Quel a été votre parcours en aïkido ?
J’ai commencé par le judo vers 1956 et j’ai rencontré Me
Nakazono qui voyageait en Europe, qui y faisait des tournées, en
57. J’ai repris sérieusement l’aïkido à mon retour de l’armée,
en 1960, avec Noro. A l’époque en Europe il y avait
Tada et
Tamura qui est arrivé par la suite. J’ai continué, j’ai eu mon
premier dan en 65, le deuxième en 70 : voilà pour la pratique de
l’aïkido. Entre autres choses j’ai fait du
iaï, du jodo, un peu
de karaté, j’ai goûté à différentes choses, au
kendo aussi.
Je n’ai pas affiché mes diplômes de grades dan, mais [mon
diplôme de fuku shidoin du Hombu Dojo], qui porte le numéro 19
et est signé par Morihei Ueshiba, oui. A l’époque, avant que le
diplôme d’Etat soit reconnu, on avait des diplômes de
professeur. Il y avait des diplômes de fuku shidoin, et de shido
in. Ces diplômes ont été ensuite validés par équivalence avec
les diplômes d’Etat. On n’était qu’une petite équipe à l’époque.
En quelle année ?
Le mien date de 1969, l’année de la mort de O Sensei. Il l’a
signé juste avant sa mort.
L’aïkido… cela demande des années de travail, des années de
recherche, et beaucoup d’interrogations. Et ainsi on arrive à
des résultats qui font qu’à soixante-cinq ans et des poussières
on se dit : « Si je savais tout ce que je sais en ayant vingt
ans, ce serait formidable ! »
Mon collègue qui s’occupe de l’édition française d’Aïkidojournal,
et qui a suivit plusieurs de vos stages, m’a dit que vous vous
intéressiez au côté énergétique de la pratique…

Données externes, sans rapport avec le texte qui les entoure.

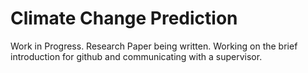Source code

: # Climate Change Prediction 

Work in Progress. Research Paper being written. 
Working on the brief introduction for github and communicating with a supervisor. 
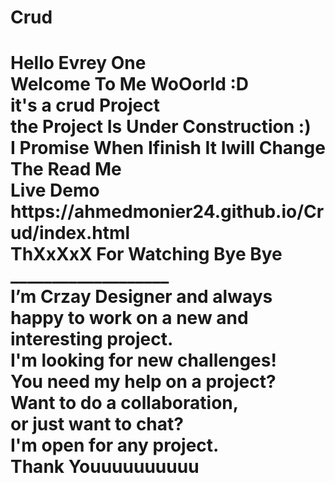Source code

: # Crud
<h1>
Hello Evrey One <br>
Welcome To Me WoOorld :D  <br>
it's a crud Project <br>
the Project Is Under Construction :) <br>
I Promise When Ifinish It Iwill Change The Read Me <br>
Live Demo <br>
https://ahmedmonier24.github.io/Crud/index.html <br>
ThXxXxX For Watching Bye Bye 
___________________<br>I’m Crzay Designer and always happy to work on a new and interesting project.<br>
I'm looking for new challenges!<br>
You need my help on a project?<br>
Want to do a collaboration,<br>
or just want to chat?<br>
I'm open for any project.<br>
Thank Youuuuuuuuuu<br>

</h1>
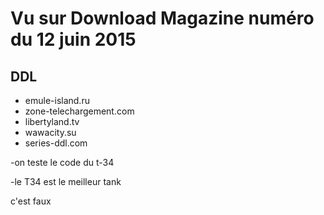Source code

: # Vu sur Download Magazine numéro du 12 juin 2015

## DDL

- emule-island.ru
- zone-telechargement.com
- libertyland.tv
- wawacity.su
- series-ddl.com

-on teste le code du t-34

-le T34 est le meilleur tank 

c'est faux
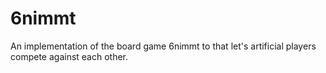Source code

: # 6nimmt
An implementation of the board game 6nimmt to that let's artificial players compete against each other.
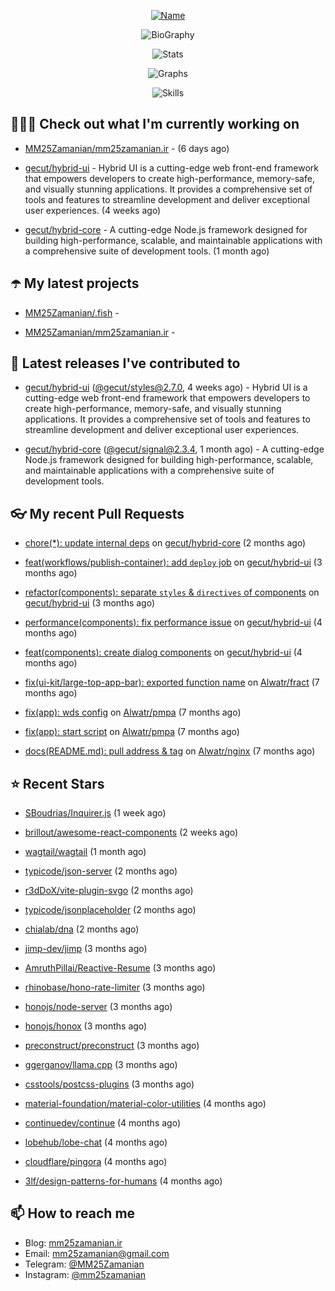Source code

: <p align="center">
  <a href="https://github.com/MM25Zamanian">
    <img
      src="https://readme-typing-svg.demolab.com?font=Comic+Neue&weight=800&size=30&duration=4000&pause=1000&color=04F759&center=true&vCenter=true&multiline=true&repeat=false&width=462&lines=S.+MohammadMahdi+Zamanian"
      alt="Name"
    />
  </a>
</p>

<p align="center">
  <img
    src="https://readme-typing-svg.demolab.com?font=Comic+Neue&duration=4000&pause=1000&color=04F759&center=true&vCenter=true&lines=Junior+Full-Stack+Developer;Focusing+on+Front-End+With+Best+Practice;Trying+to+Learn+SW+Architecture+Patterns"
    alt="BioGraphy"
  />
</p>

<p align="center">
  <img src="https://streak-stats.demolab.com/?user=MM25Zamanian&hide_border=true&border_radius=0&date_format=j%20M%5B%20Y%5D&mode=weekly&card_width=400&background=000802&sideLabels=04F759&dates=04F759&sideNums=04F759&currStreakNum=04F759&ring=04F759&currStreakLabel=04F759&fire=EB4705&hide_longest_streak=true" alt="Stats" />
</p>

<p align="center">
  <img
    src="https://github-readme-activity-graph.vercel.app/graph?username=MM25Zamanian&bg_color=000802&color=04F759&line=04F759&point=ffffff&area=true&hide_border=true"
    alt="Graphs"
  />
</p>

<p align="center">
  <img
    src="https://skillicons.dev/icons?i=androidstudio,arduino,bash,bootstrap,cpp,ts,codepen,css,django,docker,figma,linux,lit,md,mongodb,nginx,nodejs,py,vscode,vite&perline=10"
    alt="Skills"
  />
</p>


## 👨🏻‍💻 Check out what I'm currently working on



- [MM25Zamanian/mm25zamanian.ir](https://github.com/MM25Zamanian/mm25zamanian.ir) -  (6 days ago)

- [gecut/hybrid-ui](https://github.com/gecut/hybrid-ui) - Hybrid UI is a cutting-edge web front-end framework that empowers developers to create high-performance, memory-safe, and visually stunning applications. It provides a comprehensive set of tools and features to streamline development and deliver exceptional user experiences. (4 weeks ago)

- [gecut/hybrid-core](https://github.com/gecut/hybrid-core) - A cutting-edge Node.js framework designed for building high-performance, scalable, and maintainable applications with a comprehensive suite of development tools. (1 month ago)

## ☂️ My latest projects



- [MM25Zamanian/.fish](https://github.com/MM25Zamanian/.fish) - 

- [MM25Zamanian/mm25zamanian.ir](https://github.com/MM25Zamanian/mm25zamanian.ir) - 

## 🎉 Latest releases I've contributed to



- [gecut/hybrid-ui](https://github.com/gecut/hybrid-ui) ([@gecut/styles@2.7.0](https://github.com/gecut/hybrid-ui/releases/tag/%40gecut/styles%402.7.0), 4 weeks ago) - Hybrid UI is a cutting-edge web front-end framework that empowers developers to create high-performance, memory-safe, and visually stunning applications. It provides a comprehensive set of tools and features to streamline development and deliver exceptional user experiences.

- [gecut/hybrid-core](https://github.com/gecut/hybrid-core) ([@gecut/signal@2.3.4](https://github.com/gecut/hybrid-core/releases/tag/%40gecut/signal%402.3.4), 1 month ago) - A cutting-edge Node.js framework designed for building high-performance, scalable, and maintainable applications with a comprehensive suite of development tools.

## 👓 My recent Pull Requests



- [chore(*): update internal deps](https://github.com/gecut/hybrid-core/pull/112) on [gecut/hybrid-core](https://github.com/gecut/hybrid-core) (2 months ago)

- [feat(workflows/publish-container): add `deploy` job](https://github.com/gecut/hybrid-ui/pull/85) on [gecut/hybrid-ui](https://github.com/gecut/hybrid-ui) (3 months ago)

- [refactor(components): separate `styles` &amp; `directives` of components](https://github.com/gecut/hybrid-ui/pull/83) on [gecut/hybrid-ui](https://github.com/gecut/hybrid-ui) (3 months ago)

- [performance(components): fix performance issue](https://github.com/gecut/hybrid-ui/pull/58) on [gecut/hybrid-ui](https://github.com/gecut/hybrid-ui) (4 months ago)

- [feat(components): create dialog components](https://github.com/gecut/hybrid-ui/pull/26) on [gecut/hybrid-ui](https://github.com/gecut/hybrid-ui) (4 months ago)

- [fix(ui-kit/large-top-app-bar): exported function name](https://github.com/Alwatr/fract/pull/155) on [Alwatr/fract](https://github.com/Alwatr/fract) (7 months ago)

- [fix(app): wds config](https://github.com/Alwatr/pmpa/pull/48) on [Alwatr/pmpa](https://github.com/Alwatr/pmpa) (7 months ago)

- [fix(app): start script](https://github.com/Alwatr/pmpa/pull/47) on [Alwatr/pmpa](https://github.com/Alwatr/pmpa) (7 months ago)

- [docs(README.md): pull address &amp; tag](https://github.com/Alwatr/nginx/pull/21) on [Alwatr/nginx](https://github.com/Alwatr/nginx) (7 months ago)

## ⭐ Recent Stars



- [SBoudrias/Inquirer.js](https://github.com/SBoudrias/Inquirer.js) (1 week ago)

- [brillout/awesome-react-components](https://github.com/brillout/awesome-react-components) (2 weeks ago)

- [wagtail/wagtail](https://github.com/wagtail/wagtail) (1 month ago)

- [typicode/json-server](https://github.com/typicode/json-server) (2 months ago)

- [r3dDoX/vite-plugin-svgo](https://github.com/r3dDoX/vite-plugin-svgo) (2 months ago)

- [typicode/jsonplaceholder](https://github.com/typicode/jsonplaceholder) (2 months ago)

- [chialab/dna](https://github.com/chialab/dna) (2 months ago)

- [jimp-dev/jimp](https://github.com/jimp-dev/jimp) (3 months ago)

- [AmruthPillai/Reactive-Resume](https://github.com/AmruthPillai/Reactive-Resume) (3 months ago)

- [rhinobase/hono-rate-limiter](https://github.com/rhinobase/hono-rate-limiter) (3 months ago)

- [honojs/node-server](https://github.com/honojs/node-server) (3 months ago)

- [honojs/honox](https://github.com/honojs/honox) (3 months ago)

- [preconstruct/preconstruct](https://github.com/preconstruct/preconstruct) (3 months ago)

- [ggerganov/llama.cpp](https://github.com/ggerganov/llama.cpp) (3 months ago)

- [csstools/postcss-plugins](https://github.com/csstools/postcss-plugins) (3 months ago)

- [material-foundation/material-color-utilities](https://github.com/material-foundation/material-color-utilities) (4 months ago)

- [continuedev/continue](https://github.com/continuedev/continue) (4 months ago)

- [lobehub/lobe-chat](https://github.com/lobehub/lobe-chat) (4 months ago)

- [cloudflare/pingora](https://github.com/cloudflare/pingora) (4 months ago)

- [3lf/design-patterns-for-humans](https://github.com/3lf/design-patterns-for-humans) (4 months ago)

## 📫 How to reach me

- Blog: [mm25zamanian.ir](https://mm25zamanian.ir)
- Email: [mm25zamanian@gmail.com](mailto://mm25zamanian@gmail.com)
- Telegram: [@MM25Zamanian](https://t.me/MM25Zamanian)
- Instagram: [@mm25zamanian](https://instagram.com/mm25zamanian)
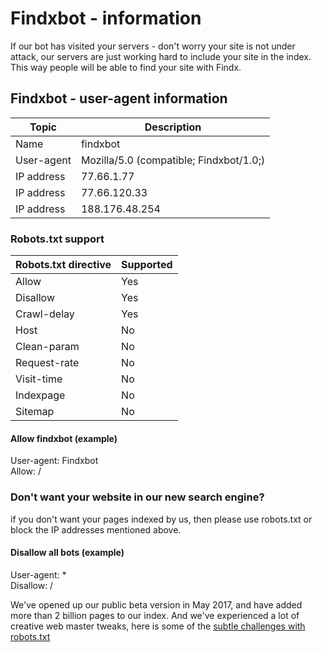 # Findxbot - information
If our bot has visited your servers - don't worry your site is not under attack, our servers are just working hard to include your site in the index. This way people will be able to find your site with Findx.

## Findxbot - user-agent information 

| Topic | Description |  
| ---- | ---- |  
| Name | findxbot |    
| User-agent | Mozilla/5.0 (compatible; Findxbot/1.0;) | 
| IP address | 77.66.1.77 | 
| IP address | 77.66.120.33 | 
| IP address | 188.176.48.254 |  
  
### Robots.txt support
| Robots.txt directive | Supported |  
| ---- | ---- |  
| Allow | Yes |  
| Disallow | Yes |  
| Crawl-delay | Yes |  
| Host | No |  
| Clean-param | No |  
| Request-rate | No |  
| Visit-time | No |  
| Indexpage | No |  
| Sitemap | No |

#### Allow findxbot (example)  
User-agent: Findxbot  
Allow: /  


### Don't want your website in our new search engine?  
if you don't want your pages indexed by us, then please use robots.txt or block the IP addresses mentioned above.

#### Disallow all bots (example)   
User-agent: *  
Disallow: /

We've opened up our public beta version in May 2017, and have added more than 2 billion pages to our index. And we've experienced a lot of creative web master tweaks, here is some of the [subtle challenges with robots.txt](https://www.privacore.com/2016/08/30/robots-txt-subtle-challenges/)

Oui, je définirais l’aïkido comme étant une alchimie du
changement. Si on traduit le mot aïkido, si on traduit les
kanji, à partir du chinois, par exemple… Le mot « aï » est
composé d’abord de deux traits, ce qui veut dire une idée de
réunion sous un même toit. Puis il y a un trait horizontal, qui
veut dire «un», c’est à dire l’unité. Enfin il y a la bouche. Ce
mot, on le retrouve sur les contrats, par exemple entre la Chine
et la France, entre sociétés chinoises et sociétés françaises :
cela veut dire que les deux parties se mettent ensemble,
d’accord ensemble. Et si l’on traduit le mot «aï», il veut
dire:«ensemble, parler d’une seule voix, à l’unisson». Il n’y a
pas de séparation, c’est ensemble. Cet « ensemble », il peut
être à la fois avec le monde extérieur et avec le monde
intérieur. C’est à dire être sa propre union personnelle entre
sa pensée, son action et son énergie et l’harmonie avec les
autres. En fait, il faut avoir les deux, parce que si vous êtes
déséquilibré chez vous, il est difficile d’être bien avec les
autres. Si vous êtes bien chez vous, mais si vous êtes tout seul
et que n’avez pas de contact avec les autres, c’est pareil. Ça
c’est la première chose.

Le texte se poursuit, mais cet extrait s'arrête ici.